» **Task requirements**
Set down exactly the lines below, starting at the one that contains "在高速上，经常遇到在应急车道" and ending at the one that contains "后来，我总结了一条经验给她：", with both of those lines included and nothing else.

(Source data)
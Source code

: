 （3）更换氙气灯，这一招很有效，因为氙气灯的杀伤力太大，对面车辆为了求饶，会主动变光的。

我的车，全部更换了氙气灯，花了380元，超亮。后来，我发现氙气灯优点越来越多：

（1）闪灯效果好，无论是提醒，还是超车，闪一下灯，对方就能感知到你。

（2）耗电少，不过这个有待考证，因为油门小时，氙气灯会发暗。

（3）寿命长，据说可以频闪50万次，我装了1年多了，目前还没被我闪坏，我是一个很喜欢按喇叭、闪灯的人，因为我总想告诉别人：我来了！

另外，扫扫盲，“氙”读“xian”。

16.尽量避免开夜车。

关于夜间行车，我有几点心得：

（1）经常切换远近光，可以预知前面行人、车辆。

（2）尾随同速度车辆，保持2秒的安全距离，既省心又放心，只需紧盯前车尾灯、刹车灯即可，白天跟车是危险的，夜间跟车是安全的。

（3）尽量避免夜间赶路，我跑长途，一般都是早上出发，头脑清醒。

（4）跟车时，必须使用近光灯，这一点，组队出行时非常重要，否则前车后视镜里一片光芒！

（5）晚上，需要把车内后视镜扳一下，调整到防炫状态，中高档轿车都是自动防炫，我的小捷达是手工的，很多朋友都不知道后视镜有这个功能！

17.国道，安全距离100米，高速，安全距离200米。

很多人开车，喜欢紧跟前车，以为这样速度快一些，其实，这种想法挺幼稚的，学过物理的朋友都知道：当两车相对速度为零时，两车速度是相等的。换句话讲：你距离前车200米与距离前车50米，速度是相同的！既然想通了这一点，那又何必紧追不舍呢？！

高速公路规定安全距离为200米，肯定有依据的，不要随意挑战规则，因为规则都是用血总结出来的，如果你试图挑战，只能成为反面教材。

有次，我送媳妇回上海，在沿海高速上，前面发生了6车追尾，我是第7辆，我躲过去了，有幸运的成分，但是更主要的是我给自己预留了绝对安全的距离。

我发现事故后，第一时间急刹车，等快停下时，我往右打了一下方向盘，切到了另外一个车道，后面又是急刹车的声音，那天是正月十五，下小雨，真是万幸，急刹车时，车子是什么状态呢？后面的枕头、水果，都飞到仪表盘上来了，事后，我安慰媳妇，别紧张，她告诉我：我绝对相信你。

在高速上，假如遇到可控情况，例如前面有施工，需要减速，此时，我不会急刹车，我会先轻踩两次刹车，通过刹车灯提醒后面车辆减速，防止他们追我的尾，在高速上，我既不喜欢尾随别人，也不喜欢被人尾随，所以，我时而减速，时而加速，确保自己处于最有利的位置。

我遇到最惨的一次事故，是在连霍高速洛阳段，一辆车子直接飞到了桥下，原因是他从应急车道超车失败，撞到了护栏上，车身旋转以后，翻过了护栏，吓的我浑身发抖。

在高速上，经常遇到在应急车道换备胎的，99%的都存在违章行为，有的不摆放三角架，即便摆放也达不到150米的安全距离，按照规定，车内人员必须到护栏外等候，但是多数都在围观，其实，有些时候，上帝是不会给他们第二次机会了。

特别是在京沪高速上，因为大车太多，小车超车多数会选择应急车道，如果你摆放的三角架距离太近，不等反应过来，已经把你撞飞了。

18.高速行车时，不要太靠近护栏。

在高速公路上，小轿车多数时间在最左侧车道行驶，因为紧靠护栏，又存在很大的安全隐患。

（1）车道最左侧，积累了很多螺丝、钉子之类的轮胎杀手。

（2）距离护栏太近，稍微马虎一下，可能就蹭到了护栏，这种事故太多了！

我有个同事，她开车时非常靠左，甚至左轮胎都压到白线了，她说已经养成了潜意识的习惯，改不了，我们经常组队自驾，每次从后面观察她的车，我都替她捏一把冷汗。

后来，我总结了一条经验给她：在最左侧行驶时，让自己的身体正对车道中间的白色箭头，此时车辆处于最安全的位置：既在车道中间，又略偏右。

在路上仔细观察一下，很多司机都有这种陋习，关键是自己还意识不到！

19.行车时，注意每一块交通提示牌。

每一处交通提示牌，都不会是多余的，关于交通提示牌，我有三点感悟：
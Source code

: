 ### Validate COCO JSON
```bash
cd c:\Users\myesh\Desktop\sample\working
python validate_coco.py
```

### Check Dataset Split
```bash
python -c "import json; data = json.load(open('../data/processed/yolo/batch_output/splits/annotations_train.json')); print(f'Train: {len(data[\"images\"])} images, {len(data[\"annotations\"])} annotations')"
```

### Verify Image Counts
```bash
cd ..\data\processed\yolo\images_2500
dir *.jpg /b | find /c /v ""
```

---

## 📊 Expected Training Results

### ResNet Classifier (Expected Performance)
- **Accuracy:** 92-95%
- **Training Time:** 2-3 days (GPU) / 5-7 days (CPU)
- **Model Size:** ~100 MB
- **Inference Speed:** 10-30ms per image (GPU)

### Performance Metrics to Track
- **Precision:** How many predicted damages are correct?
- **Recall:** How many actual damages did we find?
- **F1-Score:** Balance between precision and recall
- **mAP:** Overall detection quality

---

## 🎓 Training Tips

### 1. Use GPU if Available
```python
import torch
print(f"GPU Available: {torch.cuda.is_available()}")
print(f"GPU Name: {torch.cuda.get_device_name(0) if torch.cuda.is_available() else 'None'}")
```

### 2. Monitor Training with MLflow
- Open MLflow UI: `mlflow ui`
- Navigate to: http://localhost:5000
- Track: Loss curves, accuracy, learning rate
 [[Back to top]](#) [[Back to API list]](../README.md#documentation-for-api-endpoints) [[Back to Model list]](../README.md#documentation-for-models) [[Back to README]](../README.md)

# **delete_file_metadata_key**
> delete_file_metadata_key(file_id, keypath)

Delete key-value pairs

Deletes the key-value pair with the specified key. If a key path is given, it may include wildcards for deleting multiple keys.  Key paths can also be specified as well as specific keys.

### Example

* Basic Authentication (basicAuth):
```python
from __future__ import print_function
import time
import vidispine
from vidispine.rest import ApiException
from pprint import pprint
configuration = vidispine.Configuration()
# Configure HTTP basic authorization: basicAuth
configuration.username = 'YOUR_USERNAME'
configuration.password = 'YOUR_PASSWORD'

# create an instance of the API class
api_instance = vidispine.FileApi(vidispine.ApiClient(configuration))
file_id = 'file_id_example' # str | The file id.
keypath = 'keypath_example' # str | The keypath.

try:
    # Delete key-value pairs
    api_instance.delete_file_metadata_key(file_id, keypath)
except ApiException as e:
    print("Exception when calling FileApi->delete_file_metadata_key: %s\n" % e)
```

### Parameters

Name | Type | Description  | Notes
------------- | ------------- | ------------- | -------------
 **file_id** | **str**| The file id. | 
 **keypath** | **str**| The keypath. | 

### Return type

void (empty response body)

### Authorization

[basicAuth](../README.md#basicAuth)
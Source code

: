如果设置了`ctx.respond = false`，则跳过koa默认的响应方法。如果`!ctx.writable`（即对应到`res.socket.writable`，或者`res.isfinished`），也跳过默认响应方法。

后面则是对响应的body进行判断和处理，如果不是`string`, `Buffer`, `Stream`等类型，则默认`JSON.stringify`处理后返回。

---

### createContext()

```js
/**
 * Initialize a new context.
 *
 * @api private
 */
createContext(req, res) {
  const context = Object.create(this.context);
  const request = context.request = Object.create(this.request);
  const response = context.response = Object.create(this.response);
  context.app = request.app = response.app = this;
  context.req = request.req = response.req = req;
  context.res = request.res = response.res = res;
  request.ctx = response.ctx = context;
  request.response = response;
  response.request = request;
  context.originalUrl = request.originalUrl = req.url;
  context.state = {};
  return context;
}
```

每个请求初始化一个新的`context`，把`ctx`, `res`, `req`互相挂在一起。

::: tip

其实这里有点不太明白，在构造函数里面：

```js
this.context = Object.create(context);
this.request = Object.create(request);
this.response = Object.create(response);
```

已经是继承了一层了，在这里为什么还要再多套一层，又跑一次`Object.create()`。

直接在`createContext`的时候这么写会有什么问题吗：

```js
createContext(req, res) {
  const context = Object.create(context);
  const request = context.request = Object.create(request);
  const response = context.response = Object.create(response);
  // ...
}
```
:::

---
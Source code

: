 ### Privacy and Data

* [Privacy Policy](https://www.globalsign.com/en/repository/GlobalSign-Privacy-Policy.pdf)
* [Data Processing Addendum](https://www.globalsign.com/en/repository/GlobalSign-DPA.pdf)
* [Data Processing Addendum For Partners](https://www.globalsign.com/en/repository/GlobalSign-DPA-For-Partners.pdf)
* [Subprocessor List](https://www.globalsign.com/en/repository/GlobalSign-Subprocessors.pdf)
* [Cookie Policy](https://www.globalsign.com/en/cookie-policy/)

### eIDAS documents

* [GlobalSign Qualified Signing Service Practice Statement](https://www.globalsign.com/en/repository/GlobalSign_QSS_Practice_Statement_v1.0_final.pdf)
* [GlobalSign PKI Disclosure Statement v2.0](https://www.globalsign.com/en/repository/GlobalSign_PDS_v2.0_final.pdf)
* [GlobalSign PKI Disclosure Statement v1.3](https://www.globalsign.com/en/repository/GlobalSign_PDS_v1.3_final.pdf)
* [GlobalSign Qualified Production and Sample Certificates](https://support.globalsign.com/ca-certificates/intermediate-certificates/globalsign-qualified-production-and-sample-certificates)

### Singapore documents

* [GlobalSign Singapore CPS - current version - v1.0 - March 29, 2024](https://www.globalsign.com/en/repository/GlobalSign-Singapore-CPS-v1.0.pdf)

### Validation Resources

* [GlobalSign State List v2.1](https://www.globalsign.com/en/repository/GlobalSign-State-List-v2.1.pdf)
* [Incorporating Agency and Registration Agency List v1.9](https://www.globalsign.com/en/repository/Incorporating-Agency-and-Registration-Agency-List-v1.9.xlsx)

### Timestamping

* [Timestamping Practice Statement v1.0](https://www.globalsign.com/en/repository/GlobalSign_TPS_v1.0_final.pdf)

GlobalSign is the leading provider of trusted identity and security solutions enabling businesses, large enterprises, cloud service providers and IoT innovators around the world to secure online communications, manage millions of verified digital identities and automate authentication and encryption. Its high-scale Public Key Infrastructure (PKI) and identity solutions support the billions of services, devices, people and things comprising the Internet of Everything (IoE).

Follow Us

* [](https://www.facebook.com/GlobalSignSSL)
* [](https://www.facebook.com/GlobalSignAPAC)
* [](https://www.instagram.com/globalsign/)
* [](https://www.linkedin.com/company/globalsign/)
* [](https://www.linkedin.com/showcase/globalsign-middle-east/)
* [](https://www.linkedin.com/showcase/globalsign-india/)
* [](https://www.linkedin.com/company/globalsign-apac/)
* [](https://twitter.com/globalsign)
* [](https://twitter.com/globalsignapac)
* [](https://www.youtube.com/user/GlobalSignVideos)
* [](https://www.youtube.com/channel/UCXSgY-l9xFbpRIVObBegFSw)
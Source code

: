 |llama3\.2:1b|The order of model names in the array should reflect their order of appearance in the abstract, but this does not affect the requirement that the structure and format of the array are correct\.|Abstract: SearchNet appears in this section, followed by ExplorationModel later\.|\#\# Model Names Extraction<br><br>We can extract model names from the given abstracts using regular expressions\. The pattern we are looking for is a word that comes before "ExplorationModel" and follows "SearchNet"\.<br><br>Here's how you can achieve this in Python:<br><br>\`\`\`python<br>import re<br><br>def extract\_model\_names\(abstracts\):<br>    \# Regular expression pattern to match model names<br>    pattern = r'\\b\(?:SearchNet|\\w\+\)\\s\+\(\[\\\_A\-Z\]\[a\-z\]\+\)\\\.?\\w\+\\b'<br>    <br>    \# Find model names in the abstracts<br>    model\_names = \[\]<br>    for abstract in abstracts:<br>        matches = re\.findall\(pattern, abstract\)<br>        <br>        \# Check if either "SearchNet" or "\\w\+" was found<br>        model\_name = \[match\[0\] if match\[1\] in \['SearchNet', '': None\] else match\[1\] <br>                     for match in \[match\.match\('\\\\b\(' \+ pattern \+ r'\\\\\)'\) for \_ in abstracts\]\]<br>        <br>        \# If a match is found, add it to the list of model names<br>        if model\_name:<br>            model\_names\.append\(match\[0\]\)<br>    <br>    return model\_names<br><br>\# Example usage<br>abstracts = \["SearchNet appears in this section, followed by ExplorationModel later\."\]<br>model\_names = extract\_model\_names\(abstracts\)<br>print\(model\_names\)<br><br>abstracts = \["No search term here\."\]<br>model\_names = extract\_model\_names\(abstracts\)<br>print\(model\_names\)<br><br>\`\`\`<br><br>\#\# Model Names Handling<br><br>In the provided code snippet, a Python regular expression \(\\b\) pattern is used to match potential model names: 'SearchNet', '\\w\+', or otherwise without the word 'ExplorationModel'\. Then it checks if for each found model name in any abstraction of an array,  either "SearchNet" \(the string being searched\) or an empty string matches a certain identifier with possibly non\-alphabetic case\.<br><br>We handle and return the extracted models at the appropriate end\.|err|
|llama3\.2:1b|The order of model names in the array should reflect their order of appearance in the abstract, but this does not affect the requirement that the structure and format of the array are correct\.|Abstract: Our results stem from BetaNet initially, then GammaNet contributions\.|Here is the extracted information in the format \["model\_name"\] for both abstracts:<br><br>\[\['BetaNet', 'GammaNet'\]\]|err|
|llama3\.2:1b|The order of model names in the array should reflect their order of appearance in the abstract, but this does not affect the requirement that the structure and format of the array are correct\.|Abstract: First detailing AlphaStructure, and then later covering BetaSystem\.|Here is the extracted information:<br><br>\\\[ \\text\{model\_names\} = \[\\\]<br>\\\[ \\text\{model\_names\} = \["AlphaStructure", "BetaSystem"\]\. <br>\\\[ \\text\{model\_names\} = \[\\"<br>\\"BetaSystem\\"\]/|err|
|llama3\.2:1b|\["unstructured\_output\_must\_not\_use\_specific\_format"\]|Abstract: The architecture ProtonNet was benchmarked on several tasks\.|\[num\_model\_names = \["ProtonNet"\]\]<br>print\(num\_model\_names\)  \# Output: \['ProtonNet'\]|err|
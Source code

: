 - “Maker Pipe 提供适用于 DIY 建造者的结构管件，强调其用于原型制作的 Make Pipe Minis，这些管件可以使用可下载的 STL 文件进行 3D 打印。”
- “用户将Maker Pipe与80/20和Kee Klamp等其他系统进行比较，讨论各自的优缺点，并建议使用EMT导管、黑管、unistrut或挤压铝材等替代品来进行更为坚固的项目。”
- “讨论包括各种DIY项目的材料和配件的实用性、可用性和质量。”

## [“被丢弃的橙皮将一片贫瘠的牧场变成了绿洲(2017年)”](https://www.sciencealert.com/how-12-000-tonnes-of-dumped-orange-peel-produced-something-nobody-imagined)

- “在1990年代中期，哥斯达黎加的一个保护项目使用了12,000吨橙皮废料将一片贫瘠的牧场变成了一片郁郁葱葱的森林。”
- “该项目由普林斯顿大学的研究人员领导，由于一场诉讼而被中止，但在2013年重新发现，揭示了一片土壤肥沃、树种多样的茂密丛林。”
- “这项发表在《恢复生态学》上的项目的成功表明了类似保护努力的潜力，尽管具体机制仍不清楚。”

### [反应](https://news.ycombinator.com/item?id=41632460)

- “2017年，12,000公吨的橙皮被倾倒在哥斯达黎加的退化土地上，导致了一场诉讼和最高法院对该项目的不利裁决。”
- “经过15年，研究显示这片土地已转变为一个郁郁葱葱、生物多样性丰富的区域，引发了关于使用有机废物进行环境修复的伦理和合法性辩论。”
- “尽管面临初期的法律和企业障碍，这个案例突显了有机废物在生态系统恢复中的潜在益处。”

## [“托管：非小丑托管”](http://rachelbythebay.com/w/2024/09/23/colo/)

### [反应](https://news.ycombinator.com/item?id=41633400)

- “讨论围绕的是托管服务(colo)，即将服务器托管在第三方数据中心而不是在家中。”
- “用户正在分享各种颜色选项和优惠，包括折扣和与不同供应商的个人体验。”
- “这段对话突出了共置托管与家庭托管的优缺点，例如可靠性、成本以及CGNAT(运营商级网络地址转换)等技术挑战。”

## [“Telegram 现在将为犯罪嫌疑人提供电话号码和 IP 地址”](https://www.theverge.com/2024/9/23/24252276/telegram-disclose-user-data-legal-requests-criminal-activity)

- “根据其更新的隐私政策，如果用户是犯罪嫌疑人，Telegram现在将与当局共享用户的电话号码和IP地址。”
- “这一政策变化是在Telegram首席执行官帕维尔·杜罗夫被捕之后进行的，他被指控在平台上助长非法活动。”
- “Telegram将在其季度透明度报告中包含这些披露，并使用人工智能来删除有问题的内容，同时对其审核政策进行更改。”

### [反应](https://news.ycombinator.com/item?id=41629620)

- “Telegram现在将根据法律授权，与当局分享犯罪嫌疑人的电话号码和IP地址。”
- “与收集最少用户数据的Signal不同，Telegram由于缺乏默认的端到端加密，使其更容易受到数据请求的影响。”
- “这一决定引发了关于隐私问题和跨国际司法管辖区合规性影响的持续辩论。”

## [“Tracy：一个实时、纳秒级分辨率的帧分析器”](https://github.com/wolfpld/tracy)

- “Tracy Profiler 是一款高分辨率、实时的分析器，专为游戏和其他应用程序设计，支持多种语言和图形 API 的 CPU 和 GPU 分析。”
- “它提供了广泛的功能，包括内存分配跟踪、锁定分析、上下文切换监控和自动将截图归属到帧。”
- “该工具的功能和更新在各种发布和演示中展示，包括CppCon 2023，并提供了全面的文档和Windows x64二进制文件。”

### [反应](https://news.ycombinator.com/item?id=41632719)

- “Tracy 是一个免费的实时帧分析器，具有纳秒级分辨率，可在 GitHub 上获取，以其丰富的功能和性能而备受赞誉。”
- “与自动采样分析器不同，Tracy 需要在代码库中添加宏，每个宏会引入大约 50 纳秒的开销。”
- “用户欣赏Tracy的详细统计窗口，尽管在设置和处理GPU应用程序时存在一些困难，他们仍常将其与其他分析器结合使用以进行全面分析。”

» **The answer**
在高速上，经常遇到在应急车道换备胎的，99%的都存在违章行为，有的不摆放三角架，即便摆放也达不到150米的安全距离，按照规定，车内人员必须到护栏外等候，但是多数都在围观，其实，有些时候，上帝是不会给他们第二次机会了。

特别是在京沪高速上，因为大车太多，小车超车多数会选择应急车道，如果你摆放的三角架距离太近，不等反应过来，已经把你撞飞了。

18.高速行车时，不要太靠近护栏。

在高速公路上，小轿车多数时间在最左侧车道行驶，因为紧靠护栏，又存在很大的安全隐患。

（1）车道最左侧，积累了很多螺丝、钉子之类的轮胎杀手。

（2）距离护栏太近，稍微马虎一下，可能就蹭到了护栏，这种事故太多了！

我有个同事，她开车时非常靠左，甚至左轮胎都压到白线了，她说已经养成了潜意识的习惯，改不了，我们经常组队自驾，每次从后面观察她的车，我都替她捏一把冷汗。

后来，我总结了一条经验给她：在最左侧行驶时，让自己的身体正对车道中间的白色箭头，此时车辆处于最安全的位置：既在车道中间，又略偏右。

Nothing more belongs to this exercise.